Preface:

Some time ago I started this discussion about menu_rebuild, which is now quite blown-up and hard to read (when I started that issue, I knew very little about the menu system). Now I thought it would be a lot better to have two separate issues: One for menu_router_build (this can be the old thread, because it already contains patches for that), and one for _menu_navigation_links_rebuild (this one). Both functions are called from menu_rebuild, both have a poor performance (in D6 at least), and I believe that both could be much faster with a smart algorithm.

...

Now, the issue:

The following search
http://drupal.org/project/issues/drupal?text=_menu_navigation_links_rebu...
shows we have a lot of bugs related to _menu_navigation_links_rebuild.

Upon that, this function takes quite a long time, slowing down
- the modules page
- any request that adds or removes content types or fields
- anything else that triggers a menu_rebuild.

The function is slow because it does a lot of individual calls to menu_link_save(), which is not optimized to be used en masse. We end up with a lot of redundant and all separate individual queries of all kinds (select, insert, update, delete).

To speed things up, we need an algorithm that is smart enough to avoid unnecessary DB queries, and that does the remaining queries (be it select or insert or update or delete) all in one go (at least not in separate individual queries). This can only be done with a custom function, not something that uses menu_link_save().

If this is combined with a (diff-based) rewrite of menu_router_build, we could try to use the diff information from there (telling us what has changed in the menu_router table) for a very targetted update of menu_links. But maybe this is not even necessary.

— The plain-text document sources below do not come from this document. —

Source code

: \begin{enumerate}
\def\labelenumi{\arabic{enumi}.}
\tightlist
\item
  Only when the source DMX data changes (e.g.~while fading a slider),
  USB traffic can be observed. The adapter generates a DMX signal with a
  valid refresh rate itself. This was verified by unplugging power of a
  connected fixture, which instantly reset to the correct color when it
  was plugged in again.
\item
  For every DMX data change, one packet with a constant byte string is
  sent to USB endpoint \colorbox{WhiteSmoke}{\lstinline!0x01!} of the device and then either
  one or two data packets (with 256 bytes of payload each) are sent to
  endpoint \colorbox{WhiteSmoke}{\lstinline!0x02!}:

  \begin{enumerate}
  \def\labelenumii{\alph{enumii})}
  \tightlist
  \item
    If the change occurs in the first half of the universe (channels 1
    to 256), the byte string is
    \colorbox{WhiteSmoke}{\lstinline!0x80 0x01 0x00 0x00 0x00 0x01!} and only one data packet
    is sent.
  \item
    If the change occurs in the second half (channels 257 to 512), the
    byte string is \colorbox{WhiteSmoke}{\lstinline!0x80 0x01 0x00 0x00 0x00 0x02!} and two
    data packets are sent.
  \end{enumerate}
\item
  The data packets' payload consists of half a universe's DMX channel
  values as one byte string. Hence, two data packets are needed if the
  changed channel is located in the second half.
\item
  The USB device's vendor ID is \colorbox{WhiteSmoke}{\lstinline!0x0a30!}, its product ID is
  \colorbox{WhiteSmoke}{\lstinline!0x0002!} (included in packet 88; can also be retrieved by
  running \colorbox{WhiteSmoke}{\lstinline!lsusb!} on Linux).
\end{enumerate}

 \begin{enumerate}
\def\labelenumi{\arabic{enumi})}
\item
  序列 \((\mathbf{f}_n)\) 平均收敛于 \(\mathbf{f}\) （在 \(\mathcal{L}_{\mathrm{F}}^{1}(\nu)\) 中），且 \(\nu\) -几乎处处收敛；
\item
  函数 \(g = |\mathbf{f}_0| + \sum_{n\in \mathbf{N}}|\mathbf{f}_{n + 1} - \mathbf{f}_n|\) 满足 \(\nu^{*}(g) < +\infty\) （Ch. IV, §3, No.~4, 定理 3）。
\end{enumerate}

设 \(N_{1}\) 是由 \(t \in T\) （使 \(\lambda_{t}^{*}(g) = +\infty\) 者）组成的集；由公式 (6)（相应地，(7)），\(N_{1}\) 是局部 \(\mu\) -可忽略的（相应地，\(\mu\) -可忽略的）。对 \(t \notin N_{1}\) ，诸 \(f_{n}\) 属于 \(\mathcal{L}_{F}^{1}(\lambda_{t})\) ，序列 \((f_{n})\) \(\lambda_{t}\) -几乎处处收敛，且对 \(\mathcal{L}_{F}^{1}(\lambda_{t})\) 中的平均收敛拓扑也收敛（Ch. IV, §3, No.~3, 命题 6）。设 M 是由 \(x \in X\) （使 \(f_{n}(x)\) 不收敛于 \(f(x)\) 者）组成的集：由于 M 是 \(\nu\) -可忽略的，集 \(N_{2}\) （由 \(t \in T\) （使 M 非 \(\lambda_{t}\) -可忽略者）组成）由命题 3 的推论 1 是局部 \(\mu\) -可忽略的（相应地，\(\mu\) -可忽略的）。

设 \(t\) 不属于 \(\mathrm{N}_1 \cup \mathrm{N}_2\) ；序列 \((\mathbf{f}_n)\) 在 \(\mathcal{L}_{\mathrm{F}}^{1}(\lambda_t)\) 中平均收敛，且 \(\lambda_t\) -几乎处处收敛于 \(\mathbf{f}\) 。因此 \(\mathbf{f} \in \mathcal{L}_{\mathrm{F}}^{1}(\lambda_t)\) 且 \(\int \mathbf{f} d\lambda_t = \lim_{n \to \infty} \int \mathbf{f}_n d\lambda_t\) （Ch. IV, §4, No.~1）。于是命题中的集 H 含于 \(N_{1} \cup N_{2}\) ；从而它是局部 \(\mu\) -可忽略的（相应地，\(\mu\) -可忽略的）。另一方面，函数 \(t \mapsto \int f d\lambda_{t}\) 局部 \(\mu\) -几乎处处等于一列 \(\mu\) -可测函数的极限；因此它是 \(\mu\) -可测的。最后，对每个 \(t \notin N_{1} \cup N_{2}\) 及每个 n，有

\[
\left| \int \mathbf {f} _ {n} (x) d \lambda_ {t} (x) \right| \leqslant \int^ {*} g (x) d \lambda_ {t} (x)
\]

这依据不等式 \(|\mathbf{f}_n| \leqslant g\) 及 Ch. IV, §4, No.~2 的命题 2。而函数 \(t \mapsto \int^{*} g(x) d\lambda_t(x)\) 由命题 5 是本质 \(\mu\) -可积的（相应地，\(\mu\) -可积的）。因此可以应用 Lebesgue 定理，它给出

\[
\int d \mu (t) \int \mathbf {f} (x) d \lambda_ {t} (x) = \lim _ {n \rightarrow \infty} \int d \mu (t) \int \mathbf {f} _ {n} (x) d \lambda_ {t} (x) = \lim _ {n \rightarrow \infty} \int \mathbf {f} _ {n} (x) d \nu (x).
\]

As has been discussed in the other issue, menu_links is generally to be considered too big to be in memory all at once. However, we are only rebuilding those links that are coming directly from menu_router, which is generally not too big for memory. This means, it is acceptable to have some portions of the menu data in memory, if this can speed up the algorithm. For instance, we could load everything with menu_name="navigation", or we could load everything with module="system"...

---

Things to consider when inventing a new solution:

-----

Other things that slow down the modules page, and do not need to be discussed here:

  • menu_router_build, until we patch it (in D7 it's already faster, but can still be improved by switching to a diff-based rebuild). Called by menu_rebuild(). D6 patch here, waiting for someone to port it to D7.
  • drupal_system_listing called by module_rebuild_cache, if there are too many files and folders in contributed modules (civicrm has a lot of 3rd party stuff blowing it up, but other modules can be quite heavy too). This can be fixed by telling the function where to look, and where not to look.
  • _admin_menu_rebuild_links, which does something similar to _menu_navigation_links_rebuild. The new version of admin_menu will work differently, so maybe this problem will go away. Still, the new admin_menu relies on a properly rebuilt navigation menu, so it's a good idea to speed this up.
  • various other rebuild processes.

These are the findings from my own projects, but from other discussions I assume that others have similar bottlenecks.

------

I would like to post my own solution, but I don't have one, sorry... Still, I would love if this bottleneck could be fixed! Maybe you guys have some ideas?

Thanks.

Support from Acquia helps fund testing for Drupal Acquia logo

Comments

EvanDonovan’s picture

Thanks for this. I believe earlier in #512962: Optimize menu_router_build() / _menu_router_save(), you said that it would be possible to create a version of menu_link_save, delete, etc. that was optimized to do the INSERT all in one query, or at least in batches (if it would be too much to load in memory all at once). Any more thoughts along those lines?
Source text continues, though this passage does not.